• [Assignment] Nothing but an exact copy of the data should be given.

Dataset records:
Segment Open

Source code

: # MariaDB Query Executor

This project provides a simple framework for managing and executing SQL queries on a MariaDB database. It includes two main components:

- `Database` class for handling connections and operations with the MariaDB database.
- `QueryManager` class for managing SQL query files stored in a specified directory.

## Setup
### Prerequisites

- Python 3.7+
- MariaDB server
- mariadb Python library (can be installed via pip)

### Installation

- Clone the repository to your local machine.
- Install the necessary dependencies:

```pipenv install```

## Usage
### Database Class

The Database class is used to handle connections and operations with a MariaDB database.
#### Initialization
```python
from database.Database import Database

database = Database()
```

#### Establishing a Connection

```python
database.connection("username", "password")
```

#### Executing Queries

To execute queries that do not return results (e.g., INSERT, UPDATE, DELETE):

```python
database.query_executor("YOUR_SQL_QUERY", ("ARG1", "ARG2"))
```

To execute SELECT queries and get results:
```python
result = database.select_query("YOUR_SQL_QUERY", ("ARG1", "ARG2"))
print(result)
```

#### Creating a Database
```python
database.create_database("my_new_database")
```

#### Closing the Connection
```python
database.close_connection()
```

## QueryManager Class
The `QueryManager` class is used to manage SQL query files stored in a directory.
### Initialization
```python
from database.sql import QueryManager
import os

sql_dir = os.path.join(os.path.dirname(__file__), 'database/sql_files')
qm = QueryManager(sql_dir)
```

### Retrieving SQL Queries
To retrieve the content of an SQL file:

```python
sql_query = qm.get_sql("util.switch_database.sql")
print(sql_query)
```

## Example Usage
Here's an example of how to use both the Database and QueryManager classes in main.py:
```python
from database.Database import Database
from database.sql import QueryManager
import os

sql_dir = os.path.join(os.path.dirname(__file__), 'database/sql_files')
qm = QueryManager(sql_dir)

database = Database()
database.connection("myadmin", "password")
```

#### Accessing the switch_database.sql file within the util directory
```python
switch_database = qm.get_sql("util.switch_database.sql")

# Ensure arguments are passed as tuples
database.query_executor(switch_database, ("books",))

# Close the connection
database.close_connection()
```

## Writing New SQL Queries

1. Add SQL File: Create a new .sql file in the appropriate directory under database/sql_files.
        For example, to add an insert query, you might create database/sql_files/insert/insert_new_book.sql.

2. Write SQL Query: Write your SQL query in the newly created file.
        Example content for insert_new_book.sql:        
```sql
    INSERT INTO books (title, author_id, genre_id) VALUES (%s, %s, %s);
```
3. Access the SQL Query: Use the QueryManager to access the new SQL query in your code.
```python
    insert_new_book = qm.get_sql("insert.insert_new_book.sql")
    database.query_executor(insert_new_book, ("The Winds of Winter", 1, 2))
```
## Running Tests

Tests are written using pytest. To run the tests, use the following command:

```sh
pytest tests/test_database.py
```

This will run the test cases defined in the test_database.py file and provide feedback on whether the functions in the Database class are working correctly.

Segment Closed

• [Result]
Source code

: # MariaDB Query Executor

This project provides a simple framework for managing and executing SQL queries on a MariaDB database. It includes two main components:

- `Database` class for handling connections and operations with the MariaDB database.
- `QueryManager` class for managing SQL query files stored in a specified directory.

## Setup
### Prerequisites

- Python 3.7+
- MariaDB server
- mariadb Python library (can be installed via pip)

### Installation

- Clone the repository to your local machine.
- Install the necessary dependencies:

```pipenv install```

## Usage
### Database Class

The Database class is used to handle connections and operations with a MariaDB database.
#### Initialization
```python
from database.Database import Database

database = Database()
```

#### Establishing a Connection

```python
database.connection("username", "password")
```

#### Executing Queries

To execute queries that do not return results (e.g., INSERT, UPDATE, DELETE):

```python
database.query_executor("YOUR_SQL_QUERY", ("ARG1", "ARG2"))
```

To execute SELECT queries and get results:
```python
result = database.select_query("YOUR_SQL_QUERY", ("ARG1", "ARG2"))
print(result)
```

#### Creating a Database
```python
database.create_database("my_new_database")
```

#### Closing the Connection
```python
database.close_connection()
```

## QueryManager Class
The `QueryManager` class is used to manage SQL query files stored in a directory.
### Initialization
```python
from database.sql import QueryManager
import os

sql_dir = os.path.join(os.path.dirname(__file__), 'database/sql_files')
qm = QueryManager(sql_dir)
```

### Retrieving SQL Queries
To retrieve the content of an SQL file:

```python
sql_query = qm.get_sql("util.switch_database.sql")
print(sql_query)
```

## Example Usage
Here's an example of how to use both the Database and QueryManager classes in main.py:
```python
from database.Database import Database
from database.sql import QueryManager
import os

sql_dir = os.path.join(os.path.dirname(__file__), 'database/sql_files')
qm = QueryManager(sql_dir)

database = Database()
database.connection("myadmin", "password")
```

#### Accessing the switch_database.sql file within the util directory
```python
switch_database = qm.get_sql("util.switch_database.sql")

# Ensure arguments are passed as tuples
database.query_executor(switch_database, ("books",))

# Close the connection
database.close_connection()
```

## Writing New SQL Queries

1. Add SQL File: Create a new .sql file in the appropriate directory under database/sql_files.
        For example, to add an insert query, you might create database/sql_files/insert/insert_new_book.sql.

2. Write SQL Query: Write your SQL query in the newly created file.
        Example content for insert_new_book.sql:        
```sql
    INSERT INTO books (title, author_id, genre_id) VALUES (%s, %s, %s);
```
3. Access the SQL Query: Use the QueryManager to access the new SQL query in your code.
```python
    insert_new_book = qm.get_sql("insert.insert_new_book.sql")
    database.query_executor(insert_new_book, ("The Winds of Winter", 1, 2))
```
## Running Tests

Tests are written using pytest. To run the tests, use the following command:

```sh
pytest tests/test_database.py
```

This will run the test cases defined in the test_database.py file and provide feedback on whether the functions in the Database class are working correctly.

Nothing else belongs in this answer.